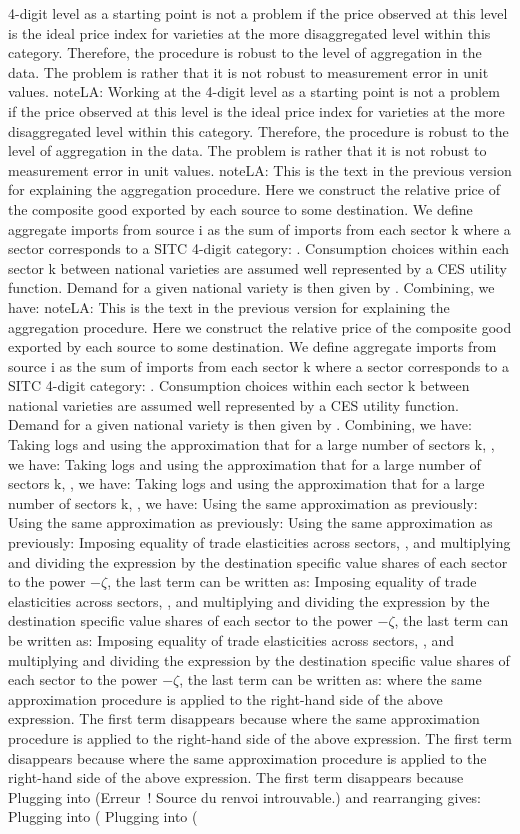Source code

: \documentclass[12pt,twoside,a4paper,notitlepage]{article}
\begin{document}
4-digit level as a starting point is not a problem if the price observed at this level is the ideal price index for varieties at the more disaggregated level within this category. Therefore, the procedure is robust to the level of aggregation in the data. The problem is rather that it is not robust to measurement error in unit values. noteLA: Working at the 4-digit level as a starting point is not a problem if the price observed at this level is the ideal price index for varieties at the more disaggregated level within this category. Therefore, the procedure is robust to the level of aggregation in the data. The problem is rather that it is not robust to measurement error in unit values. noteLA: This is the text in the previous version for explaining the aggregation procedure. Here we construct the relative price of the composite good exported by each source to some destination. We define aggregate imports from source i as the sum of imports from each sector k where a sector corresponds to a SITC 4-digit category: . Consumption choices within each sector k between national varieties are assumed well represented by a CES utility function. Demand for a given national variety is then given by . Combining, we have: noteLA: This is the text in the previous version for explaining the aggregation procedure. Here we construct the relative price of the composite good exported by each source to some destination. We define aggregate imports from source i as the sum of imports from each sector k where a sector corresponds to a SITC 4-digit category: . Consumption choices within each sector k between national varieties are assumed well represented by a CES utility function. Demand for a given national variety is then given by . Combining, we have: Taking logs and using the approximation that for a large number of sectors k, , we have: Taking logs and using the approximation that for a large number of sectors k, , we have: Taking logs and using the approximation that for a large number of sectors k, , we have: Using the same approximation as previously: Using the same approximation as previously: Using the same approximation as previously: Imposing equality of trade elasticities across sectors, , and multiplying and dividing the expression by the destination specific value shares of each sector to the power ${-}$${\zeta}$, the last term can be written as: Imposing equality of trade elasticities across sectors, , and multiplying and dividing the expression by the destination specific value shares of each sector to the power ${-}$${\zeta}$, the last term can be written as: Imposing equality of trade elasticities across sectors, , and multiplying and dividing the expression by the destination specific value shares of each sector to the power ${-}$${\zeta}$, the last term can be written as: where the same approximation procedure is applied to the right-hand side of the above expression. The first term disappears because where the same approximation procedure is applied to the right-hand side of the above expression. The first term disappears because where the same approximation procedure is applied to the right-hand side of the above expression. The first term disappears because Plugging into (Erreur~! Source du renvoi introuvable.) and rearranging gives: Plugging into ( Plugging into ( 
\end{document}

.....

DESCRIPTION OF THE TASK - Reproduce the data exactly as it appears above. Pictures are to be left out.

SOLUTION BELOW -
Source code

: \documentclass[12pt,twoside,a4paper,notitlepage]{article}
\begin{document}
4-digit level as a starting point is not a problem if the price observed at this level is the ideal price index for varieties at the more disaggregated level within this category. Therefore, the procedure is robust to the level of aggregation in the data. The problem is rather that it is not robust to measurement error in unit values. noteLA: Working at the 4-digit level as a starting point is not a problem if the price observed at this level is the ideal price index for varieties at the more disaggregated level within this category. Therefore, the procedure is robust to the level of aggregation in the data. The problem is rather that it is not robust to measurement error in unit values. noteLA: This is the text in the previous version for explaining the aggregation procedure. Here we construct the relative price of the composite good exported by each source to some destination. We define aggregate imports from source i as the sum of imports from each sector k where a sector corresponds to a SITC 4-digit category: . Consumption choices within each sector k between national varieties are assumed well represented by a CES utility function. Demand for a given national variety is then given by . Combining, we have: noteLA: This is the text in the previous version for explaining the aggregation procedure. Here we construct the relative price of the composite good exported by each source to some destination. We define aggregate imports from source i as the sum of imports from each sector k where a sector corresponds to a SITC 4-digit category: . Consumption choices within each sector k between national varieties are assumed well represented by a CES utility function. Demand for a given national variety is then given by . Combining, we have: Taking logs and using the approximation that for a large number of sectors k, , we have: Taking logs and using the approximation that for a large number of sectors k, , we have: Taking logs and using the approximation that for a large number of sectors k, , we have: Using the same approximation as previously: Using the same approximation as previously: Using the same approximation as previously: Imposing equality of trade elasticities across sectors, , and multiplying and dividing the expression by the destination specific value shares of each sector to the power ${-}$${\zeta}$, the last term can be written as: Imposing equality of trade elasticities across sectors, , and multiplying and dividing the expression by the destination specific value shares of each sector to the power ${-}$${\zeta}$, the last term can be written as: Imposing equality of trade elasticities across sectors, , and multiplying and dividing the expression by the destination specific value shares of each sector to the power ${-}$${\zeta}$, the last term can be written as: where the same approximation procedure is applied to the right-hand side of the above expression. The first term disappears because where the same approximation procedure is applied to the right-hand side of the above expression. The first term disappears because where the same approximation procedure is applied to the right-hand side of the above expression. The first term disappears because Plugging into (Erreur~! Source du renvoi introuvable.) and rearranging gives: Plugging into ( Plugging into ( 
\end{document}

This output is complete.